The statements in this section merely provide background information related to the present disclosure and may not constitute the prior art.
MPEG (Moving Picture Experts Group) and VCEG (Video Coding Experts Group) developed an improved and excellent video compression technology over the MPEG-4 Part 2 and H.263 standards. The new standard is called H.264/AVC (Advanced Video Coding) and was released simultaneously as MPEG-4 Part 10 AVC and ITU-T Recommendation H.264.

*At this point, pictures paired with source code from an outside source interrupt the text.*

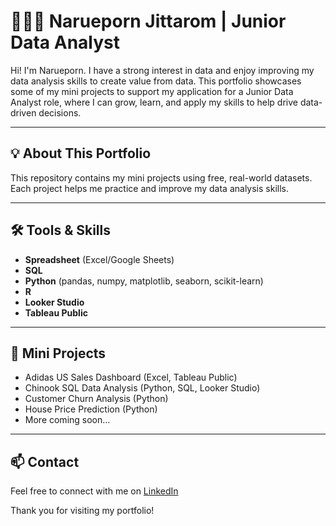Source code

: # 👩🏻‍💻 Narueporn Jittarom | Junior Data Analyst

Hi! I'm Narueporn. I have a strong interest in data and enjoy improving my data analysis skills to create value from data. This portfolio showcases some of my mini projects to support my application for a Junior Data Analyst role, where I can grow, learn, and apply my skills to help drive data-driven decisions.

---

## 💡 About This Portfolio  
This repository contains my mini projects using free, real-world datasets. Each project helps me practice and improve my data analysis skills.

---

## 🛠 Tools & Skills  
- **Spreadsheet** (Excel/Google Sheets)  
- **SQL**  
- **Python** (pandas, numpy, matplotlib, seaborn, scikit-learn)  
- **R** 
- **Looker Studio**  
- **Tableau Public**  

---

## 📂 Mini Projects  
- Adidas US Sales Dashboard (Excel, Tableau Public)
- Chinook SQL Data Analysis (Python, SQL, Looker Studio)
- Customer Churn Analysis (Python)  
- House Price Prediction (Python)  
- More coming soon...

---

## 📫 Contact  
Feel free to connect with me on [LinkedIn](www.linkedin.com/in/narueporn-jittarom-9b5b40283)

Thank you for visiting my portfolio!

The H.264/AVC (hereinafter, referred to as “H.264”) standard generates a residual signal by performing an intra prediction and/or an inter prediction in the unit of macroblocks having various types of subblocks, transforms and quantizes the generated residual signal, and encodes the residual signal. The inter prediction, which is one of the methods of compressing a video by removing the temporal redundancy between frames of the video, estimates motion of a block to be encoded (hereinafter, referred to as “a current block”) in the unit of blocks by using one or more reference frames, generates a predicted block of a current block based on a result of estimated motion, and compensates the motion.
In a typical inter predictive encoding, when a motion of a current block is estimated for generating a predicted block, the typical inter predictive encoding searches for a block which is most similar to the current block within a determined search range of a reference frame by using a predetermined evaluation function. When the block similar to the current block is found, the typical inter predictive encoding generates the predicted block by using a corresponding block and encodes and transmits only a residual signal, which is a difference of pixel signals of the current block and the predicted block, thereby improving the compression ratio of data.
However, in the event where the motion is compensated according to the aforementioned typical inter predictive encoding, if a local illumination change or a viewpoint change occurs in each frame, it is difficult to perform efficient encoding. That is, when a pixel value is increased due to the occurrence of the illumination change or the viewpoint change at the position of a current block, compensating the motion with a predicted block generated by the existing method causes a size increase of the residual signal, resulting in deteriorated efficiency of encoding.